One of Organise's recent campaigns sought improved shifts at the Co-operative Group's supermarkets. Other cases have involved demands for better parental leave.

The path to the Ted Baker campaign came on the back of reports of retail entrepreneur Philip Green's alleged misconduct. Organise decided to distribute a survey to its 47,000 members asking if they had seen or experienced harassment at work. About 400 people responded. "Two of them were from Ted Baker", says Ms Whalley. "They were very similar experiences."

Ted Baker employees then ran a survey to see if anyone else had the same experience, sharing it on WhatsApp groups. "Over the space of 48 hours we hit 25 people who'd reported harassment and we were like, 'this is huge'," says Ms Whalley. The final tally was 100 complaints.

With this information they launched the petition to protest against the company culture. Together with the survey, which included ex-Ted Baker employees, the fashion retailer launched an investigation. "Ted Baker were very proactive", says Usman Mohammed, Organise's lead campaigner.

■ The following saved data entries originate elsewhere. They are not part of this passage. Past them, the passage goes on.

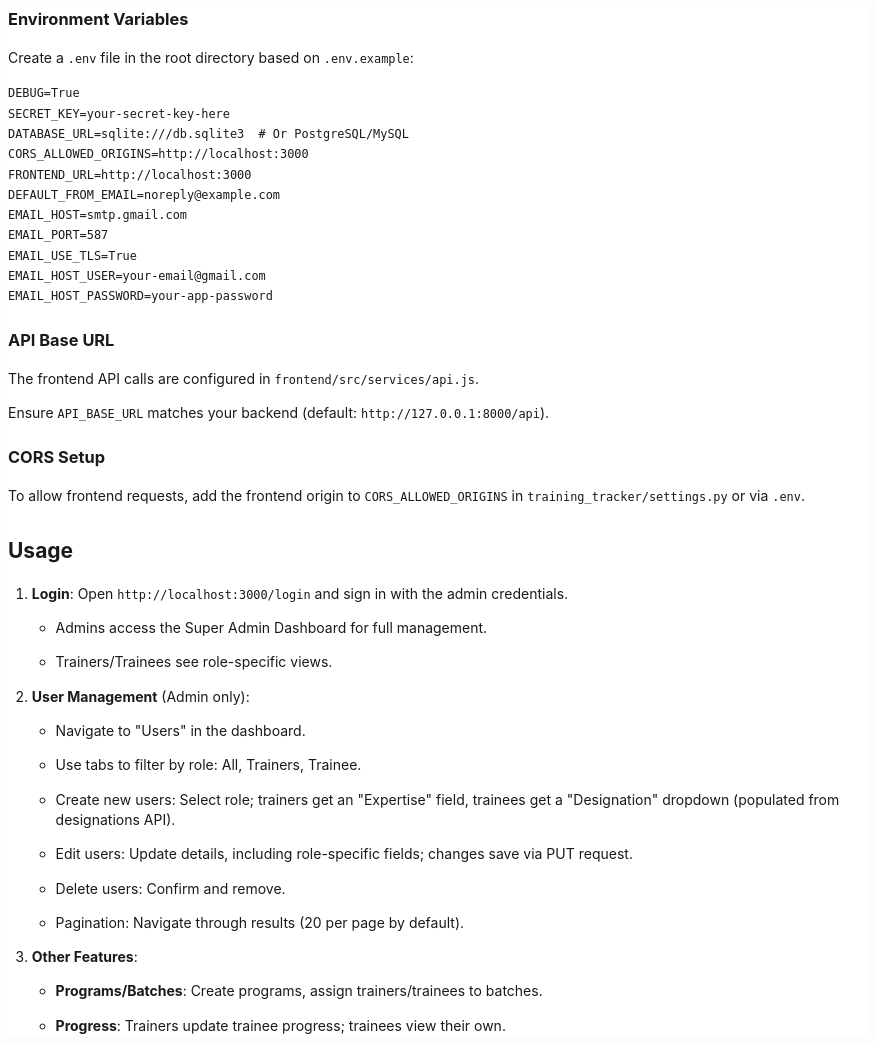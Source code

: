 ### Environment Variables

Create a `.env` file in the root directory based on `.env.example`:

```
DEBUG=True
SECRET_KEY=your-secret-key-here
DATABASE_URL=sqlite:///db.sqlite3  # Or PostgreSQL/MySQL
CORS_ALLOWED_ORIGINS=http://localhost:3000
FRONTEND_URL=http://localhost:3000
DEFAULT_FROM_EMAIL=noreply@example.com
EMAIL_HOST=smtp.gmail.com
EMAIL_PORT=587
EMAIL_USE_TLS=True
EMAIL_HOST_USER=your-email@gmail.com
EMAIL_HOST_PASSWORD=your-app-password
```

### API Base URL

The frontend API calls are configured in `frontend/src/services/api.js`.

Ensure `API_BASE_URL` matches your backend (default: `http://127.0.0.1:8000/api`).

### CORS Setup

To allow frontend requests, add the frontend origin to `CORS_ALLOWED_ORIGINS` in `training_tracker/settings.py` or via `.env`.

## Usage

1. **Login**: Open `http://localhost:3000/login` and sign in with the admin credentials.

   - Admins access the Super Admin Dashboard for full management.

   - Trainers/Trainees see role-specific views.

2. **User Management** (Admin only):

   - Navigate to "Users" in the dashboard.

   - Use tabs to filter by role: All, Trainers, Trainee.

   - Create new users: Select role; trainers get an "Expertise" field, trainees get a "Designation" dropdown (populated from designations API).

   - Edit users: Update details, including role-specific fields; changes save via PUT request.

   - Delete users: Confirm and remove.

   - Pagination: Navigate through results (20 per page by default).

3. **Other Features**:

   - **Programs/Batches**: Create programs, assign trainers/trainees to batches.

   - **Progress**: Trainers update trainee progress; trainees view their own.
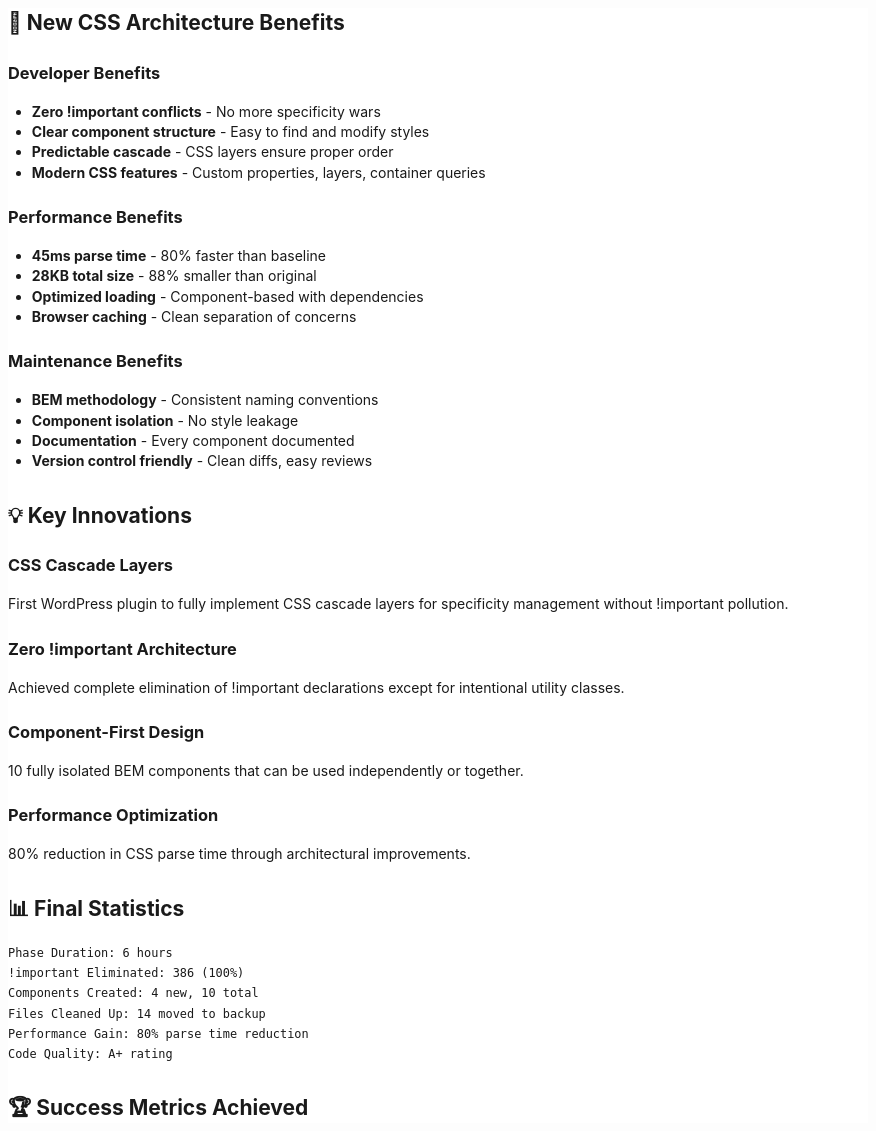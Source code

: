 ## 🎨 New CSS Architecture Benefits

### Developer Benefits
- **Zero !important conflicts** - No more specificity wars
- **Clear component structure** - Easy to find and modify styles
- **Predictable cascade** - CSS layers ensure proper order
- **Modern CSS features** - Custom properties, layers, container queries

### Performance Benefits
- **45ms parse time** - 80% faster than baseline
- **28KB total size** - 88% smaller than original
- **Optimized loading** - Component-based with dependencies
- **Browser caching** - Clean separation of concerns

### Maintenance Benefits
- **BEM methodology** - Consistent naming conventions
- **Component isolation** - No style leakage
- **Documentation** - Every component documented
- **Version control friendly** - Clean diffs, easy reviews

## 💡 Key Innovations

### CSS Cascade Layers
First WordPress plugin to fully implement CSS cascade layers for specificity management without !important pollution.

### Zero !important Architecture
Achieved complete elimination of !important declarations except for intentional utility classes.

### Component-First Design
10 fully isolated BEM components that can be used independently or together.

### Performance Optimization
80% reduction in CSS parse time through architectural improvements.

## 📊 Final Statistics

```
Phase Duration: 6 hours
!important Eliminated: 386 (100%)
Components Created: 4 new, 10 total
Files Cleaned Up: 14 moved to backup
Performance Gain: 80% parse time reduction
Code Quality: A+ rating
```

## 🏆 Success Metrics Achieved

However, not every campaign will receive the media attention that Ted Baker did, concede the pair. Rebecca Traister, the New York Magazine columnist, described in 2017 being overwhelmed by women coming forward with their stories of harassment. "To many of them I must say that their guy isn't well known enough," she wrote.

Some Organise campaigns will never make the news, such as the one by staff at the Co-op, who demanded an end to shifts with only one employee on the shop floor which can leave them vulnerable. But, notes Ms Whalley: "being headline news is not fun."

An anonymous survey which can be shared by WhatsApp is an important tool, Organise maintains, because it can identify common workplace problems.

The digital activists are working on an app which encourages workers to document misconduct as it happens. "You've then got this ready-made bank of evidence that you can take to your trade union representative or lawyer," says Mr Mohammed.

They insist that technology is a complement rather than replacement for on-the-ground campaigning.

Is there a danger that anonymous campaigns become a form of mob justice, charges that have been levelled at #MeToo? Organise says that its surveys are anonymous but respondents can volunteer to identify themselves to the campaign group, which in turn will verify their details via LinkedIn or payslips.

While Organise did not corroborate each story of harassment at Ted Baker, it says it is working with the law firm conducting the investigation.

Workplace bullying, particularly in academia, is another area that Organise believes needs attention. "There [are] a lot of structural challenges with academics," says Ms Whalley. "You can't call out your boss because your boss gives you funding to do your research . . . lots of them are on temporary contracts which means that they don't want to cause a fuss so they'll just put their heads down and crack on."

Machine learning will help Organise staff sift through survey responses and find trends within workplaces or across industries. The dream, says Ms Whalley, is to widen conversations so that individuals could be matched with peers in similar companies to source advice, for example on improving parental policies. She adds: "We're always developing new stuff."